# Mounting Screw Mount Lenses



## wjk (Jan 13, 2007)

Hello---any tips on the best way to mount Leica/Canon screw mount lenses?---ie, best way to align the threads etc.--Thanks.


----------



## Torus34 (Jan 13, 2007)

"Gently, Brother, gently, pray!"

[from The Rubaiyat of Omar Khayyam, 37th verse, 3rd edition.  Fitzgerald.]


----------



## Jeff Canes (Jan 13, 2007)

Sorry, but that oddest question ever or you left something out.:???: 

Leica L39 mount is and was used by several different camera companies including Canon. Most L39 lens should work on any camera with the L39 mount. It&#8217;s a tread and you simply tread it on. That&#8217;s it. If the lens or camera has been cross-thread they will need repairing.

Now if you want to use these lenses on a camera without the L39 mount. You will need to get a lens adapter. In the US http://cameraquest.com/ is a good place to start and then Ebay


----------



## Jeremy Z (Jan 13, 2007)

When you first start to mount the lens, turn it counter-clockwise slowly until you hear/feel it 'click' just a bit.  This means that the beginning of the threads are lined up, and there is much less chance of cross-threading that way.

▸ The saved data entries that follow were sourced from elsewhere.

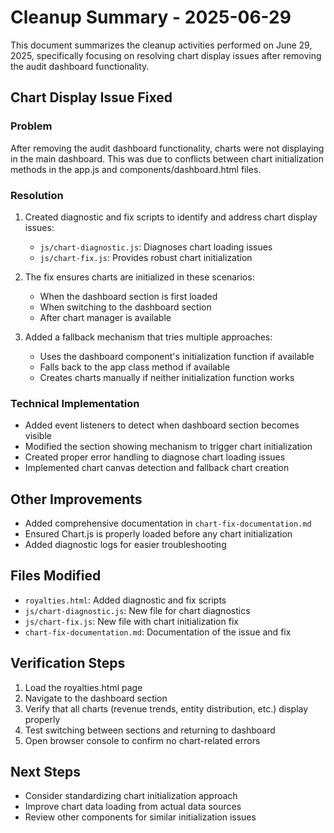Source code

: # Cleanup Summary - 2025-06-29

This document summarizes the cleanup activities performed on June 29, 2025, specifically focusing on resolving chart display issues after removing the audit dashboard functionality.

## Chart Display Issue Fixed

### Problem
After removing the audit dashboard functionality, charts were not displaying in the main dashboard. This was due to conflicts between chart initialization methods in the app.js and components/dashboard.html files.

### Resolution
1. Created diagnostic and fix scripts to identify and address chart display issues:
   - `js/chart-diagnostic.js`: Diagnoses chart loading issues
   - `js/chart-fix.js`: Provides robust chart initialization

2. The fix ensures charts are initialized in these scenarios:
   - When the dashboard section is first loaded
   - When switching to the dashboard section
   - After chart manager is available

3. Added a fallback mechanism that tries multiple approaches:
   - Uses the dashboard component's initialization function if available
   - Falls back to the app class method if available
   - Creates charts manually if neither initialization function works

### Technical Implementation
- Added event listeners to detect when dashboard section becomes visible
- Modified the section showing mechanism to trigger chart initialization
- Created proper error handling to diagnose chart loading issues
- Implemented chart canvas detection and fallback chart creation

## Other Improvements
- Added comprehensive documentation in `chart-fix-documentation.md`
- Ensured Chart.js is properly loaded before any chart initialization
- Added diagnostic logs for easier troubleshooting

## Files Modified
- `royalties.html`: Added diagnostic and fix scripts
- `js/chart-diagnostic.js`: New file for chart diagnostics
- `js/chart-fix.js`: New file with chart initialization fix
- `chart-fix-documentation.md`: Documentation of the issue and fix

## Verification Steps
1. Load the royalties.html page
2. Navigate to the dashboard section
3. Verify that all charts (revenue trends, entity distribution, etc.) display properly
4. Test switching between sections and returning to dashboard
5. Open browser console to confirm no chart-related errors

## Next Steps
- Consider standardizing chart initialization approach
- Improve chart data loading from actual data sources
- Review other components for similar initialization issues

This works on ALL threads, not just screw mount lenses.  It is especially effective when something is threaded into a soft material, like plastic or wood, and you don't want to cross-thread it and start new threads; it gets weaker each time.

But still, be gentle.


----------



## Mitica100 (Jan 14, 2007)

All good advices!   However, I never had a problem aligning the threads with Leicas or Canons. They are so well made that it's practically impossible to mis-align them. Follow Jeremy's advice and you should never have a problem.


----------



## usayit (Jan 14, 2007)

Same advice I use for bolts and nuts in general.  Ever cross thread a spark plug into an aluminum engine??


----------